May 18, 2014, 7:43 AM EDT

England's Wayne Rooney celebrates after scoring during their 2014 World Cup qualifying soccer match against Poland at Wembley Stadium in London Reuters

It’s not often that you hear English soccer coaches advising their players to draw their inspiration from American film stars. But Roy Hodgson knows he needs to get through to Wayne Rooney in any way possible. Since bursting on to the scene in Euro 2004, at just 18, Rooney has struggled to make much of an impression in international tournaments.

So, too, have England. They made it to the quarter-finals of both Euro 2004 and the 2006 World Cup, but then failed to qualify for Euro 2008 and had a disappointing campaign in South Africa in 2010, when they went out in the first knockout round.

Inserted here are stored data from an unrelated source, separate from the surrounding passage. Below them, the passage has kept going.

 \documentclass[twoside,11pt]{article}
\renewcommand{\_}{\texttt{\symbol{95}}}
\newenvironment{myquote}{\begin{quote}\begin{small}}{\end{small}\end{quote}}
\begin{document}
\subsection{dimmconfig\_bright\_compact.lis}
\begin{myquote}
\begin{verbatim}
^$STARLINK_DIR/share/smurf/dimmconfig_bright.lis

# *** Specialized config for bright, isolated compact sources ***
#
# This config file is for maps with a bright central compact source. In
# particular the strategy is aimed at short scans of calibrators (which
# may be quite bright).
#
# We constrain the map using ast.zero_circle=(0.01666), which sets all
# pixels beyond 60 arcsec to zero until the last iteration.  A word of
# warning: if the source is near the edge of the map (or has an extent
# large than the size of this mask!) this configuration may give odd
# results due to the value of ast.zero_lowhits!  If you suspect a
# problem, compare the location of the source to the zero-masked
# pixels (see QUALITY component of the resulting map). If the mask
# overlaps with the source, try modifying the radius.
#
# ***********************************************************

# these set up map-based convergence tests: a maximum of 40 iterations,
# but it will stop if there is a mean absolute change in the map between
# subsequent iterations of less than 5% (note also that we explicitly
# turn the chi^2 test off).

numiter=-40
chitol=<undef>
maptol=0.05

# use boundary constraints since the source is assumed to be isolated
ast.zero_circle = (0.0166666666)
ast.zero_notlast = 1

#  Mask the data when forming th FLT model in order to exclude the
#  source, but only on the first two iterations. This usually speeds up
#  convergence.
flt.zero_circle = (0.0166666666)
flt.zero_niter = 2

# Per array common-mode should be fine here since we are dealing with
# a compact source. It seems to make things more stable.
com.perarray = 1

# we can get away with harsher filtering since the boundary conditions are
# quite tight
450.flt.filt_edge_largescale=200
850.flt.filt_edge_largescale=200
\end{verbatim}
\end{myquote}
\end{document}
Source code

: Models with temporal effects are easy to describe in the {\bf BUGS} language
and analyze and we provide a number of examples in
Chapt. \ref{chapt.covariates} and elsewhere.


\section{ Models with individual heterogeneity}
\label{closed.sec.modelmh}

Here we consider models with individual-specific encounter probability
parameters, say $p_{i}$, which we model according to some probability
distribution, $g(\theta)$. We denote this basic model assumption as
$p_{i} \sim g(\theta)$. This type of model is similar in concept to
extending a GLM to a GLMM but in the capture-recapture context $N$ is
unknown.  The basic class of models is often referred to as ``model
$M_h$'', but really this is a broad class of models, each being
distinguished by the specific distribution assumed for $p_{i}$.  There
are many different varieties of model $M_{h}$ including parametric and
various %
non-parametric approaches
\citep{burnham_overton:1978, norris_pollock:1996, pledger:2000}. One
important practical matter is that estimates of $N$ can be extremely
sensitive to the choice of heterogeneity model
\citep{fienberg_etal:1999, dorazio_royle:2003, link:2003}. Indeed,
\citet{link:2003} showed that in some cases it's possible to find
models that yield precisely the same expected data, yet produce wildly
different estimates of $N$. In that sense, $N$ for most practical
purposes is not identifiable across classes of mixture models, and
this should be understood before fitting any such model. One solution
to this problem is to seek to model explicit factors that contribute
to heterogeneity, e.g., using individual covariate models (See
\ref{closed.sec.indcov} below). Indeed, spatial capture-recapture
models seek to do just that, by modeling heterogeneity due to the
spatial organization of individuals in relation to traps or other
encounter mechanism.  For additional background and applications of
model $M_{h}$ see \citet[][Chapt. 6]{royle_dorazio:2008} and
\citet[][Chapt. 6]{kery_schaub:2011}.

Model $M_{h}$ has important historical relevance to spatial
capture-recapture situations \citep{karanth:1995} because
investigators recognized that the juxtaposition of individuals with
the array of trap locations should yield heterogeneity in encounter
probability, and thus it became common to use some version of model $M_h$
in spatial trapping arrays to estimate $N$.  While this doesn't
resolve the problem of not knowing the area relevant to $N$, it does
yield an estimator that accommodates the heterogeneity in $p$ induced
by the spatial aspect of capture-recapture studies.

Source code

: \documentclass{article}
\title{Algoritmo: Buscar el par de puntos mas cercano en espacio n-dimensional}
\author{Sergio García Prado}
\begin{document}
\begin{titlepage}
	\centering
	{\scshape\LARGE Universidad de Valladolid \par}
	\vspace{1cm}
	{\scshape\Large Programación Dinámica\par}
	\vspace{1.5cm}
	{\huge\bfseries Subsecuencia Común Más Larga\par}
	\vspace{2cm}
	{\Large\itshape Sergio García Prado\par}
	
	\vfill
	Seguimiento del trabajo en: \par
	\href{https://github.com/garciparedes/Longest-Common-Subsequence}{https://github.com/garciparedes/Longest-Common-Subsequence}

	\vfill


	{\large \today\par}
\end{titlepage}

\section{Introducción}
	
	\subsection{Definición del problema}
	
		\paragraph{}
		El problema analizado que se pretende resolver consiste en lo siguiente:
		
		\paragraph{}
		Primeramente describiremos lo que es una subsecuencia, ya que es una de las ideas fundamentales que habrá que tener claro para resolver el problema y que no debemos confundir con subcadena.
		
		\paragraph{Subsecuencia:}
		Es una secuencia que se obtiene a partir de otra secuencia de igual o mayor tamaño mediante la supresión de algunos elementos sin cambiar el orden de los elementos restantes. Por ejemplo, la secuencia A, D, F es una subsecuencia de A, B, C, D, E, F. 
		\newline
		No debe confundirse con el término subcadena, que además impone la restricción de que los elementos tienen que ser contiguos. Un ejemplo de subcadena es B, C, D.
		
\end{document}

And England being England, they were knocked out of Euro 2012 in the quarter-finals in the most English of ways, losing to Italy on penalties.

But Rooney was suspended for the start of that last major tournament. On his return, he scored the only goal, giving his team the 1-0 win over Ukraine. He was also one of only two English players to score their penalties against Gigi Buffon.

Yet at times Rooney has shown himself a tad undisciplined. He got himself suspended for the first two Euro group stage matches after he kicked out at Miodrag Džudović in England’s draw with Montenegro. He was sent off for a stomp on Ricardo Carvalho in 2006, with England going on to lose to Portugal on penalties. So is giving him advice connecting him to Michael Corleone of the Godfather movies really the best idea?

Hodgson went for it, anyway. Talking about Rooney’s need to rise to the occasion in Brazil, the England coach said:

I’m sure it must be the same for Hollywood film stars,” he added. “I’m sure you make your first film and nobody knows much about you and you get some good reviews. But one day you’re going to be Al Pacino, you’re going to be Jack Nicholson. And, suddenly, you’ve got to make a f—— good film.

Not sure if Pacino is quite the right analogy, however. It only took Al a couple of years after making his first film for Francis Ford Coppala to take notice and cast him in The Godfather. He then collected Oscar nominations, along with stellar reviews. Whereas Rooney’s been subject to much criticism after his initial foray onto the world stage, when he scored four goals at Euro 2004.

But Pacino did hit a bit of a rough patch in the early 1980s, taking on some controversial roles. Then came Scarface, just over ten years after The Godfather. The movie was huge at the box office, met with critical acclaim and even earned Pacino a Golden Globe.

So perhaps what Hodgson is saying to Rooney is: it’s time to make your Scarface, son.

Although, one presumes, without the mountain of cocaine and the assault rifle.